Greggio ai minimi. Scajola: anche con prezzi così bassi continueremo a investire nel nucleare
LONDRA—Davanti a 27 ministri di Paesi produttori e consumatori e ai dirigenti di 15 società riuniti a Londra per l’Energy Meeting, Gordon Brown ammonisce che le «fluttuazioni selvagge» nei prezzi del petrolio devastano l’economia globale. Il primo ministro britannico elenca numeri come una calcolatrice: negli ultimi 12 mesi il barile è schizzato da 60 a 147 dollari prima di ripiombare a 40 e questo è costato alle economie del pianeta 150 miliardi di dollari. Il rischio ora è che gli investimenti nell’industria petrolifera e nella altre fonti di energia tornino a stagnare e che la capacità di produrre greggio cali proprio quando la domanda reagirà alla ripresa economica». Secondo Brown questo scenario costerebbe a tutti 1.3 trilioni l’anno entro il 2030, per questo serve un accordo tra produttori e consumatori, un «internazionalismo visionario» come quello che ha salvato il sistema bancario. Tutti applaudono. Ma poi il segretario generale dell’Opec va a dire alla Bbc che in realtà «il signor Brown è confuso sulla questione». Abdalla Salem El-Badri sostiene che il Regno Unito ha guadagnato più della maggior parte dei Paesi dai prezzi alti, perché le sue tasse sul petrolio sono le più pesanti in Europa: «Tagli le tasse e poi potrà parlare con noi». Poco dopo il presidente dell’Opec Chakib Khelil annuncia che «continueremo a ridurre la produzione finché i prezzi non si stabilizzeranno». E sono passati solo tre giorni dalla decisione di pompare 2,2 milioni di barili in meno al giorno.
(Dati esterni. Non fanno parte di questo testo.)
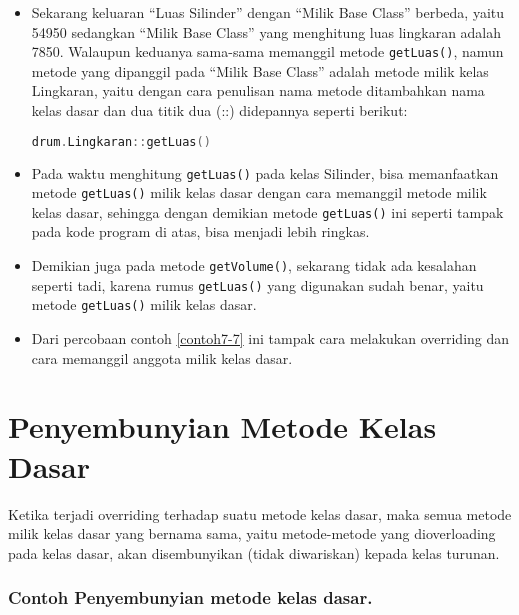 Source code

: \begin{itemize}
\item
  Sekarang keluaran ``Luas Silinder'' dengan ``Milik Base Class''
  berbeda, yaitu 54950 sedangkan ``Milik Base Class'' yang menghitung
  luas lingkaran adalah 7850. Walaupun keduanya sama-sama memanggil
  metode \texttt{getLuas()}, namun metode yang dipanggil pada ``Milik
  Base Class'' adalah metode milik kelas Lingkaran, yaitu dengan cara
  penulisan nama metode ditambahkan nama kelas dasar dan dua titik dua
  (::) didepannya seperti berikut:

\begin{lstlisting}[language=c++, numbers=none]
drum.Lingkaran::getLuas()
\end{lstlisting}
\item
  Pada waktu menghitung \texttt{getLuas()} pada kelas Silinder, bisa
  memanfaatkan metode \texttt{getLuas()} milik kelas dasar dengan cara
  memanggil metode milik kelas dasar, sehingga dengan demikian metode
  \texttt{getLuas()} ini seperti tampak pada kode program di atas, bisa
  menjadi lebih ringkas.
\item
  Demikian juga pada metode \texttt{getVolume()}, sekarang tidak ada
  kesalahan seperti tadi, karena rumus \texttt{getLuas()} yang digunakan
  sudah benar, yaitu metode \texttt{getLuas()} milik kelas dasar.
\item
  Dari percobaan contoh \ref{contoh7-7} ini tampak cara melakukan overriding dan cara
  memanggil anggota milik kelas dasar.
\end{itemize}

\section{Penyembunyian Metode Kelas Dasar}\label{penyembunyian-metode-kelas-dasar}

Ketika terjadi overriding terhadap suatu metode kelas dasar, maka semua
metode milik kelas dasar yang bernama sama, yaitu metode-metode yang
dioverloading pada kelas dasar, akan disembunyikan (tidak diwariskan)
kepada kelas turunan.

\subsubsection*{Contoh Penyembunyian metode kelas dasar.}

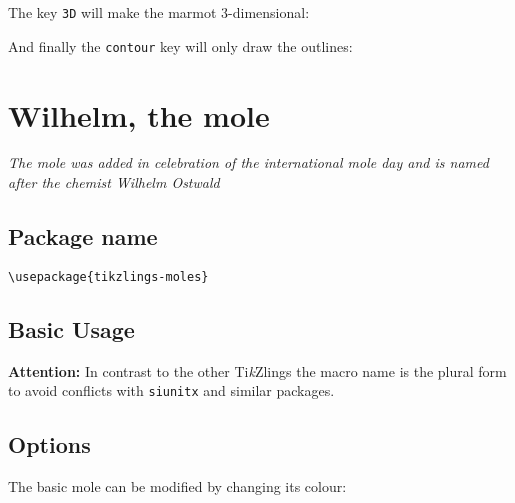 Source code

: \documentclass[parskip=half]{scrartcl}
\newcommand{\tikzlings}{Ti\emph{k}Zlings\xspace}
\begin{document}
The key \lstinline|3D| will make the marmot 3-dimensional:
\begin{tcblisting}{}
\marmot[3D]
\end{tcblisting}

And finally the \lstinline|contour| key will only draw the outlines:
\begin{tcblisting}{}
\marmot[contour=black]
\end{tcblisting}

%
%
\clearpage
\section[Mole]{Wilhelm, the mole}

\emph{The mole was added in celebration of the international mole day and is named after the chemist Wilhelm Ostwald}

\subsection{Package name}

\begin{tcolorbox}[lower separated=false, lefthand width=.8\linewidth]
\vspace*{0.5cm}
\lstinline|\usepackage{tikzlings-moles}| 
\vspace*{0.5cm}
\end{tcolorbox}

\subsection{Basic Usage}

\textcolor{red!60!black}{\textbf{Attention:} In contrast to the other \tikzlings the macro name is the plural form to avoid conflicts with  \lstinline|siunitx| and similar packages.}
\begin{tcblisting}{}
\moles
\end{tcblisting}

\subsection{Options}

The basic mole can be modified by changing its colour:
\begin{tcblisting}{}
\moles[body=blue]
\end{tcblisting}
\end{document}
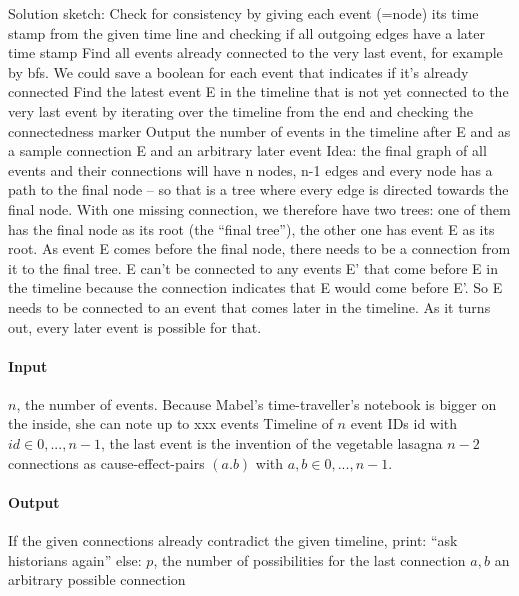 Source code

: Solution sketch:
Check for consistency by giving each event (=node) its time stamp from the given time line and checking if all outgoing edges have a later time stamp
Find all events already connected to the very last event, for example by bfs. We could save a boolean for each event that indicates if it’s already connected
Find the latest event E in the timeline that is not yet connected to the very last event by iterating over the timeline from the end and checking the connectedness marker
Output the number of events in the timeline after E and as a sample connection E and an arbitrary later event
Idea: the final graph of all events and their connections will have n nodes, n-1 edges and every node has a path to the final node – so that is a tree where every edge is directed towards the final node. With one missing connection, we therefore have two trees: one of them has the final node as its root (the “final tree”), the other one has event E as its root. As event E comes before the final node, there needs to be a connection from it to the final tree. E can’t be connected to any events E’ that come before E in the timeline because the connection indicates that E would come before E’. So E needs to be connected to an event that comes later in the timeline. As it turns out, every later event is possible for that.

\paragraph*{Input}

$n$, the number of events. Because Mabel's time-traveller’s notebook is bigger on the inside, she can note up to xxx events
Timeline of $n$ event IDs id with $id \in {0,...,n-1}$, the last event is the invention of the vegetable lasagna
$n-2$ connections as cause-effect-pairs $(a.b)$ with $a,b \in {0,...,n-1}$.

\paragraph*{Output}

If the given connections already contradict the given timeline, print: “ask historians again”
else:
$p$, the number of possibilities for the last connection
$a, b$ an arbitrary possible connection

\begin{samples}
\end{samples}

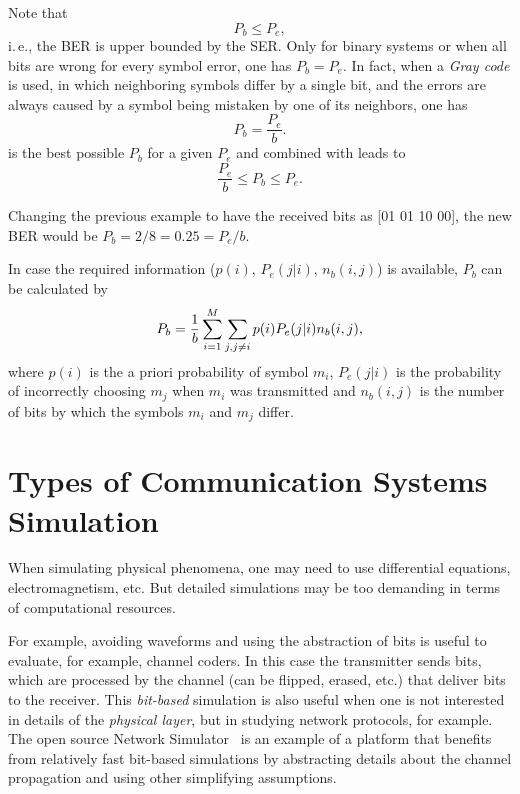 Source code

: Note that
\begin{equation}
P_b \le P_e,
\label{eq:pbBound}
\end{equation}
i.\,e., the BER is upper bounded by the SER. Only for binary systems or when all bits are wrong for every symbol error, one has $P_b = P_e$. In fact, when a \emph{Gray code} is used, in which neighboring symbols differ by a single bit, and the errors are always caused by a symbol being mistaken by one of its neighbors, one has
\begin{equation}
P_b = \frac{P_e}{b}.
\label{eq:gray_error_prob}
\end{equation}
 is the best possible $P_b$ for a given $P_e$ and combined with  leads to
\begin{equation}
\frac{P_e}{b} \le P_b \le P_e.
\label{eq:pbTwoBounds}
\end{equation}

Changing the previous example to have the received bits as [01 01 10 00], the new BER would be $P_b=2/8=0.25=P_e/b$.

In case the required information ($p(i)$, $P_e(j|i)$, $n_b(i,j)$) is available, $P_b$ can be calculated by
\[
P_b = \frac{1}{b} \sum_{\vphantom{j}i=1}^M \sum_{j, j \ne i} p(i) P_e(j|i) n_b(i,j),
\]
where $p(i)$ is the a priori probability of symbol $m_i$, $P_e(j|i)$ is the probability of incorrectly choosing $m_j$ when $m_i$ was transmitted and $n_b(i,j)$ is the number of bits by which the symbols $m_i$ and $m_j$ differ.


\section{Types of Communication Systems Simulation}

When simulating physical phenomena, one may need to use differential equations, electromagnetism, etc. But detailed simulations may be too demanding in terms of computational resources. 

For example, avoiding waveforms and using the abstraction of bits is useful to evaluate, for example, channel coders. In this case the transmitter sends bits, which are processed by the channel (can be flipped, erased, etc.) that deliver bits to the receiver. This \emph{bit-based} simulation is also useful when one is not interested in details of the \emph{physical layer}, but in studying network protocols, for example. The open source Network Simulator~ is an example of a platform that benefits from relatively fast bit-based simulations by abstracting details about the channel propagation and using other simplifying assumptions.

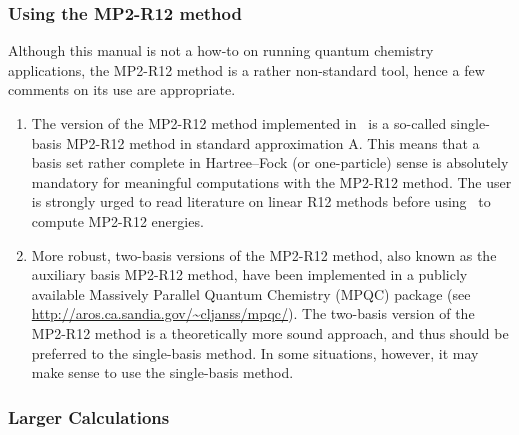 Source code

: \subsubsection{Using the MP2-R12 method}
Although this manual is not a how-to on running
quantum chemistry applications, the MP2-R12 method is
a rather non-standard tool, hence a few comments on its
use are appropriate.

\begin{enumerate}
\item
The version of the MP2-R12 method implemented in \PSIthree\
is a so-called single-basis MP2-R12 method
in standard approximation A. This means that a basis set
rather complete in Hartree--Fock (or one-particle) sense
is absolutely mandatory for meaningful computations with the MP2-R12
method. The user is strongly urged to read literature on
linear R12 methods before using \PSIthree\ to compute MP2-R12
energies.
\item
More robust, two-basis versions
of the MP2-R12 method, also known as the auxiliary basis
MP2-R12 method, have been implemented
in a publicly available Massively Parallel Quantum Chemistry (MPQC)
package (see \url{http://aros.ca.sandia.gov/~cljanss/mpqc/}).
The two-basis version of the MP2-R12 method is a theoretically more
sound approach, and thus should be preferred to the single-basis method.
In some situations, however, it may make sense to use
the single-basis method.
\end{enumerate}

\subsubsection{Larger Calculations}

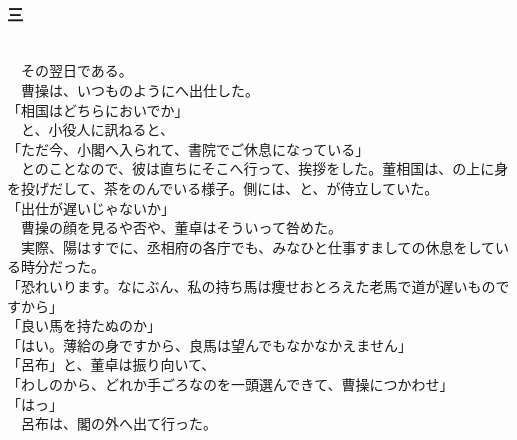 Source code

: \documentclass[
  paper=a5,
  fontsize=10pt,
  jafontsize=9.5pt,
  tate,                  %
  open_bracket_pos=nibu, %
]{jlreq}
\begin{document}
\\

\subsubsection{三}

\\


　その翌日である。\\


　曹操は、いつものようにへ出仕した。\\


「相国はどちらにおいでか」\\


　と、小役人に訊ねると、\\


「ただ今、小閣へ入られて、書院でご休息になっている」\\


　とのことなので、彼は直ちにそこへ行って、挨拶をした。董相国は、の上に身を投げだして、茶をのんでいる様子。側には、と、が侍立していた。\\


「出仕が遅いじゃないか」\\


　曹操の顔を見るや否や、董卓はそういって咎めた。\\


　実際、陽はすでに、丞相府の各庁でも、みなひと仕事すましての休息をしている時分だった。\\


「恐れいります。なにぶん、私の持ち馬は痩せおとろえた老馬で道が遅いものですから」\\


「良い馬を持たぬのか」\\


「はい。薄給の身ですから、良馬は望んでもなかなかえません」\\


「呂布」と、董卓は振り向いて、\\


「わしのから、どれか手ごろなのを一頭選んできて、曹操につかわせ」\\


「はっ」\\


　呂布は、閣の外へ出て行った。\\
\end{document}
Sulla necessità di stabilizzare ed evitare la volatilità almeno c’è consenso. I sauditi pensano a 75 dollari che consentirebbero profitto e garantirebbero investimenti anche nello sviluppo di nuove fonti energetiche alternative. Ieri il greggio in consegna a febbraio è rimasto ancorato a 41 dollari a New York, mentre quello per gennaio si è fermato a 34: che, oltre a essere ai minimi da 5 anni, rappresenta anche un’umiliazione per l’Opec. Il ministro dello Sviluppo Economico Claudio Scajola dice che «forse 60 dollari potrebbero essere una quotazione ragionevole, perché la preoccupazione non è data solo dal prezzo troppo alto, ma anche dal troppo basso, che non permette investimenti necessari a nuove perforazioni e alla ricerca, e alla lunga pone le condizioni per un aumento del costo». L’amministratore delegato dell’Eni Paolo Scaroni osserva «che il prezzo resterà basso per alcuni mesi e questo darà una spinta alla ripresa, anche se un equilibrio potrebbe essere tra 60 e 70». Scajola conclude che anche con il petrolio così basso il ritorno al nucleare è competitivo: «Ora l’Italia dipende per l’energia all’85% dall’estero, noi lavoriamo per avere un 25% dal nucleare e un 25% da fonti rinnovabili». Per raggiungere questo obiettivo «contiamo di cominciare la costruzione della prima centrale nucleare in Italia entro fine legislatura ».